WHAT NEEDS TO BE DONE ▸
Transcribe the entries that follow, word for word.

Source data:
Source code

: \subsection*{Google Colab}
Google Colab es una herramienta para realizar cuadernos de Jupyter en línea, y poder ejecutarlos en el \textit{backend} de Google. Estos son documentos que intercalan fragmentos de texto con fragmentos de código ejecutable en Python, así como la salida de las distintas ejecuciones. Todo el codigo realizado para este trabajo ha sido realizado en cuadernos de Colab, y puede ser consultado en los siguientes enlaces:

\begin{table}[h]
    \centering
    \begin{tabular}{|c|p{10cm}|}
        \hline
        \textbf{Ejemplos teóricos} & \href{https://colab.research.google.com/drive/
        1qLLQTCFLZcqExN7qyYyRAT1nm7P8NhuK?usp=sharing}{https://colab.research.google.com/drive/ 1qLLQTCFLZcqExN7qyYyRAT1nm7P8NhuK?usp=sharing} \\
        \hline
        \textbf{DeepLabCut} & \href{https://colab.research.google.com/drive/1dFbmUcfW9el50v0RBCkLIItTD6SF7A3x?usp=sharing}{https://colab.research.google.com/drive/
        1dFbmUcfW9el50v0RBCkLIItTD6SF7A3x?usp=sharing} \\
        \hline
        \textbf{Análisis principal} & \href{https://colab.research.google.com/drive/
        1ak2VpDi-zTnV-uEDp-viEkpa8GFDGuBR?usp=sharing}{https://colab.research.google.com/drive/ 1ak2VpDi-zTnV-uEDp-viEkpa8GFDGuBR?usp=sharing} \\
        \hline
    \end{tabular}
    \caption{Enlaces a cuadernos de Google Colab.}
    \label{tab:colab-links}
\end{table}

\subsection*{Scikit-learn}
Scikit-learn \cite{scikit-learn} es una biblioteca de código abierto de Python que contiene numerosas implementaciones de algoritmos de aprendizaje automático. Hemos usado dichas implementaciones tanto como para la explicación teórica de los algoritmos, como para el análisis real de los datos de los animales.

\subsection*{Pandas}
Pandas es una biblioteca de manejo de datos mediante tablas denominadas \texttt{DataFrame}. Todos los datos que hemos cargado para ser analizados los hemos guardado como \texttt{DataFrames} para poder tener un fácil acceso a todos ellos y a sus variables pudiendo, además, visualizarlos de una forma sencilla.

FINISHED EXERCISE ▸
Source code

: \subsection*{Google Colab}
Google Colab es una herramienta para realizar cuadernos de Jupyter en línea, y poder ejecutarlos en el \textit{backend} de Google. Estos son documentos que intercalan fragmentos de texto con fragmentos de código ejecutable en Python, así como la salida de las distintas ejecuciones. Todo el codigo realizado para este trabajo ha sido realizado en cuadernos de Colab, y puede ser consultado en los siguientes enlaces:

\begin{table}[h]
    \centering
    \begin{tabular}{|c|p{10cm}|}
        \hline
        \textbf{Ejemplos teóricos} & \href{https://colab.research.google.com/drive/
        1qLLQTCFLZcqExN7qyYyRAT1nm7P8NhuK?usp=sharing}{https://colab.research.google.com/drive/ 1qLLQTCFLZcqExN7qyYyRAT1nm7P8NhuK?usp=sharing} \\
        \hline
        \textbf{DeepLabCut} & \href{https://colab.research.google.com/drive/1dFbmUcfW9el50v0RBCkLIItTD6SF7A3x?usp=sharing}{https://colab.research.google.com/drive/
        1dFbmUcfW9el50v0RBCkLIItTD6SF7A3x?usp=sharing} \\
        \hline
        \textbf{Análisis principal} & \href{https://colab.research.google.com/drive/
        1ak2VpDi-zTnV-uEDp-viEkpa8GFDGuBR?usp=sharing}{https://colab.research.google.com/drive/ 1ak2VpDi-zTnV-uEDp-viEkpa8GFDGuBR?usp=sharing} \\
        \hline
    \end{tabular}
    \caption{Enlaces a cuadernos de Google Colab.}
    \label{tab:colab-links}
\end{table}

\subsection*{Scikit-learn}
Scikit-learn \cite{scikit-learn} es una biblioteca de código abierto de Python que contiene numerosas implementaciones de algoritmos de aprendizaje automático. Hemos usado dichas implementaciones tanto como para la explicación teórica de los algoritmos, como para el análisis real de los datos de los animales.

\subsection*{Pandas}
Pandas es una biblioteca de manejo de datos mediante tablas denominadas \texttt{DataFrame}. Todos los datos que hemos cargado para ser analizados los hemos guardado como \texttt{DataFrames} para poder tener un fácil acceso a todos ellos y a sus variables pudiendo, además, visualizarlos de una forma sencilla.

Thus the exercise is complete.